Researchers evaluated breath samples with gas chromatography–mass spectrometry from 65 consecutive overweight or obese patients before they underwent laparoscopic abdominal surgery, between October 2007 and May 2011. These results were compared with histologic analysis of liver biopsies taken intraoperatively and assessments of plasma levels of alanine aminotransferase (ALT) and aspartate aminotransferase (AST).
Overall, liver biopsies showed that 39 patients (60%) had nonalcoholic steatohepatitis (NASH), defined as "showing signs of steatosis and inflammation." Additionally, ALT and AST levels were significantly higher in patients with the disease than without. However, "parameters such as gender, age, BMI, and HbA1c did not differ significantly," reported the study authors.
The analysis of three volatile organic compounds (VOCs) – n-tridecane, 3-methylbutanonitrile, and 1-propanol – enabled investigators to distinguish between patients with and without NASH, with a sensitivity of 90%, a specificity of 69%, and an area under the receiver operating characteristic (ROC) curve of 0.77 plus or minus 0.07. The positive predictive value of using VOC analysis for NASH was 81%, while the negative predictive value was 82%.

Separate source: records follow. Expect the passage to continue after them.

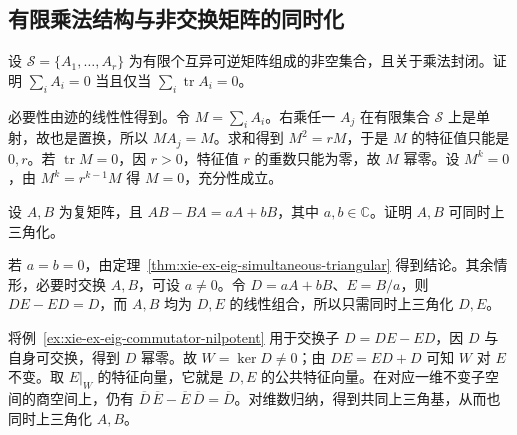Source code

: \subsection{有限乘法结构与非交换矩阵的同时化}

\begin{example}
设 $\mathcal S=\{A_1,\ldots,A_r\}$ 为有限个互异可逆矩阵组成的非空集合，且关于乘法封闭。证明 $\sum_iA_i=0$ 当且仅当 $\sum_i\operatorname{tr}A_i=0$。
\end{example}
\begin{solve}
必要性由迹的线性性得到。令 $M=\sum_iA_i$。右乘任一 $A_j$ 在有限集合 $\mathcal S$ 上是单射，故也是置换，所以 $MA_j=M$。求和得到 $M^2=rM$，于是 $M$ 的特征值只能是 $0,r$。若 $\operatorname{tr}M=0$，因 $r>0$，特征值 $r$ 的重数只能为零，故 $M$ 幂零。设 $M^k=0$，由 $M^k=r^{k-1}M$ 得 $M=0$，充分性成立。
\end{solve}

\begin{example}
设 $A,B$ 为复矩阵，且 $AB-BA=aA+bB$，其中 $a,b\in\mathbb C$。证明 $A,B$ 可同时上三角化。
\end{example}
\begin{solve}
若 $a=b=0$，由定理~\ref{thm:xie-ex-eig-simultaneous-triangular} 得到结论。其余情形，必要时交换 $A,B$，可设 $a\ne0$。令 $D=aA+bB$、$E=B/a$，则 $DE-ED=D$，而 $A,B$ 均为 $D,E$ 的线性组合，所以只需同时上三角化 $D,E$。

将例~\ref{ex:xie-ex-eig-commutator-nilpotent} 用于交换子 $D=DE-ED$，因 $D$ 与自身可交换，得到 $D$ 幂零。故 $W=\ker D\ne0$；由 $DE=ED+D$ 可知 $W$ 对 $E$ 不变。取 $E|_W$ 的特征向量，它就是 $D,E$ 的公共特征向量。在对应一维不变子空间的商空间上，仍有 $\overline D\,\overline E-\overline E\,\overline D=\overline D$。对维数归纳，得到共同上三角基，从而也同时上三角化 $A,B$。
\end{solve}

In comparison, in 61 patients from whom plasma was available, the sensitivity of measuring ALT was 19%, while the specificity was 96%. The positive and negative predictive values of ALT were 88% and 43%, respectively.
Further evaluation of the AST/ALT ratio found that it was 32% sensitive and 79% specific, while positive and negative predictive values were 70% and 43%, respectively.
"It can be concluded that the diagnostic value of VOC is much higher than that of plasma transaminases, resulting in less misdiagnosed patients," wrote the study authors. Prediction of NASH using VOC, ALT, and the AST/ALT ratio did not reflect liver biopsy results in 18%, 51%, and 49% of subjects, respectively.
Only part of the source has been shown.